Dataset entries Start Marker

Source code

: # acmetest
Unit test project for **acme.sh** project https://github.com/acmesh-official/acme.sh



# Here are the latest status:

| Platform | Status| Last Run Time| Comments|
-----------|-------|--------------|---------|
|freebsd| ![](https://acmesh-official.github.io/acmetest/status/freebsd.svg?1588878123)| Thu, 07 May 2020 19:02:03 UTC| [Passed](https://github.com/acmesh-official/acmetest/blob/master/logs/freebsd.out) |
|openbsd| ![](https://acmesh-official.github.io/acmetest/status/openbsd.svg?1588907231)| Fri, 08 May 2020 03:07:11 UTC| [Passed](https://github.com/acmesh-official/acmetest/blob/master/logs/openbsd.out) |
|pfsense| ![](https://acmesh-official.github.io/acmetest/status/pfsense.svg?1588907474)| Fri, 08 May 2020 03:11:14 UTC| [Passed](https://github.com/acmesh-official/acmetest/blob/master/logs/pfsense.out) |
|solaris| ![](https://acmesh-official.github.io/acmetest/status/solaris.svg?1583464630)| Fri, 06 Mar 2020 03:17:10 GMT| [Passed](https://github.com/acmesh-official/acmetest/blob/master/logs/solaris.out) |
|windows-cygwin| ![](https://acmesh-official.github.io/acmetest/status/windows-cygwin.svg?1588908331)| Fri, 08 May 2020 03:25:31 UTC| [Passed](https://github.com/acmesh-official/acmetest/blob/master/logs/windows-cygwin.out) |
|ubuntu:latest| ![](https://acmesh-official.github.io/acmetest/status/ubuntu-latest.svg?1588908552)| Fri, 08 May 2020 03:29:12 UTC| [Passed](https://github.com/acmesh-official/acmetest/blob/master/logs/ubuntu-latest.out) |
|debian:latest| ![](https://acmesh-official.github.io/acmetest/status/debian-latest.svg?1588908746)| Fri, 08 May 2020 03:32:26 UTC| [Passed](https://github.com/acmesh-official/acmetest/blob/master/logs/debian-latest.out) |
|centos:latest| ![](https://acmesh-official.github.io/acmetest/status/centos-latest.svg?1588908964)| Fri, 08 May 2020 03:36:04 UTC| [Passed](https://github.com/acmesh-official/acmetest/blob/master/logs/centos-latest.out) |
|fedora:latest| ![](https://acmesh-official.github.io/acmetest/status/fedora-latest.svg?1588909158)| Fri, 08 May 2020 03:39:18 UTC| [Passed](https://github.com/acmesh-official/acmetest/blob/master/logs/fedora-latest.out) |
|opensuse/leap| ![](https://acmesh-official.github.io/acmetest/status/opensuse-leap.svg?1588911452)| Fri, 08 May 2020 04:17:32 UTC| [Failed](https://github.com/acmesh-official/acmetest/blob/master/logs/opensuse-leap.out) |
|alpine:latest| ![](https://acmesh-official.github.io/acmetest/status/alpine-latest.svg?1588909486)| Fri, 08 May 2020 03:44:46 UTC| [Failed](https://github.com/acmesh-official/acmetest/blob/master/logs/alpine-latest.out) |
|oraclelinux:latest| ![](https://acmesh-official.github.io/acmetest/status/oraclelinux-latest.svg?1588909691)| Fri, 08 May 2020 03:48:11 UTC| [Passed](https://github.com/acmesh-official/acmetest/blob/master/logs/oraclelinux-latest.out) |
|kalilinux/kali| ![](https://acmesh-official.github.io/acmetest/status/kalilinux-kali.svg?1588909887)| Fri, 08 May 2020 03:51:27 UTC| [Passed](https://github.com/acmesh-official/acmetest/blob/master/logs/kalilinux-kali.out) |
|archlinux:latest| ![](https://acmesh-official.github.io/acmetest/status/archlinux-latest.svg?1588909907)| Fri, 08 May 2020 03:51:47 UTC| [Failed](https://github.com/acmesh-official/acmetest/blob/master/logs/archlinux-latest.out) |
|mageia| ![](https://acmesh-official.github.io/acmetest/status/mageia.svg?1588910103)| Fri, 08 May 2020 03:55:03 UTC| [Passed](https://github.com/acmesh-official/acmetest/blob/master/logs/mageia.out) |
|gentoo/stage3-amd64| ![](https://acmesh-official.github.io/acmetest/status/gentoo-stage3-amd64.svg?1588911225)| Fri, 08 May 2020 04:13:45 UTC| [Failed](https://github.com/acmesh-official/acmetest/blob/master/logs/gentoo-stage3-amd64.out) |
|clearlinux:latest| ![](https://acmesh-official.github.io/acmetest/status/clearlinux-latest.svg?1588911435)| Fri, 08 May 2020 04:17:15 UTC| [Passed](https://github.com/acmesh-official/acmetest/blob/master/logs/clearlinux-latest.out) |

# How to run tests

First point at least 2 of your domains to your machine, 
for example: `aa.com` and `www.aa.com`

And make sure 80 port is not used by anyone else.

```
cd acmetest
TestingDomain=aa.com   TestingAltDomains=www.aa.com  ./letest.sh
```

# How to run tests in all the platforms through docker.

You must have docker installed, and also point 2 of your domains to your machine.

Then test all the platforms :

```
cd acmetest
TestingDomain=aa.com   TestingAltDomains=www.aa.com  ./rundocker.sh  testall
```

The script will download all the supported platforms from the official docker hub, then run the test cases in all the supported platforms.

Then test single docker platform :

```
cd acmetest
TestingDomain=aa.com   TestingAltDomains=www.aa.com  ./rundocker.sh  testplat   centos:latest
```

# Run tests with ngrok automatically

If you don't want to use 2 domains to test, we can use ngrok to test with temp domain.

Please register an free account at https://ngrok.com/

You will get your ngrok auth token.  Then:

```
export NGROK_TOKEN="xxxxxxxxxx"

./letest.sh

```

Dataset entries End Marker
Dataset entries Start Marker

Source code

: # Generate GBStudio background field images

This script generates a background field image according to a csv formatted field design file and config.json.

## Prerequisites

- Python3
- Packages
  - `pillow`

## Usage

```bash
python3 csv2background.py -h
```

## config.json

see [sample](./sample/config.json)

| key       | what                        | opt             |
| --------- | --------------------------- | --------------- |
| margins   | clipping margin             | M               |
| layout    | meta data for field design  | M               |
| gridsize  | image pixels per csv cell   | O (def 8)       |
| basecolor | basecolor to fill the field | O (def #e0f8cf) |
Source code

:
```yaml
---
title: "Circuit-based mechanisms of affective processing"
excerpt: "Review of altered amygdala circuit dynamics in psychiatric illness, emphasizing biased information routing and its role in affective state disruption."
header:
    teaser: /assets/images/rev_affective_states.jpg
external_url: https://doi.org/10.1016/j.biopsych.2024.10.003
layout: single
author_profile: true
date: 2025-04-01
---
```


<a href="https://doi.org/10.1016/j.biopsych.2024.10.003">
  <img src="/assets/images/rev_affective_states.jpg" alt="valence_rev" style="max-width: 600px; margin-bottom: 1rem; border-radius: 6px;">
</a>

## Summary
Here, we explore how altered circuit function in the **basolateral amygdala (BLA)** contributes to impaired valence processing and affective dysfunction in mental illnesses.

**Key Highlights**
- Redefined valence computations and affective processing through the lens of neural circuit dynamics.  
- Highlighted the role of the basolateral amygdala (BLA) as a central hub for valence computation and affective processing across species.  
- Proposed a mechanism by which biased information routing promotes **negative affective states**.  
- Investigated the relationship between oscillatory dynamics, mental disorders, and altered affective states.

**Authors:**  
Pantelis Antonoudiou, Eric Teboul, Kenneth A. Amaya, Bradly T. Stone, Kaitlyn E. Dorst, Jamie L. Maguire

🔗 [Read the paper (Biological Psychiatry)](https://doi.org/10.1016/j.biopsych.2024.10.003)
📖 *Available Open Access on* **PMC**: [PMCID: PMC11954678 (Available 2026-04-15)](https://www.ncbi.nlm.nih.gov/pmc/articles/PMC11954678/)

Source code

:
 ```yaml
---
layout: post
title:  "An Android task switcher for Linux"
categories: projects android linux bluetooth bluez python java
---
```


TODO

Dataset entries End Marker

● **Your objective**:
Lines containing the word "title": copy every one of them from the records above.

● **Solution to this exercise**:
title: "Circuit-based mechanisms of affective processing"
title:  "An Android task switcher for Linux"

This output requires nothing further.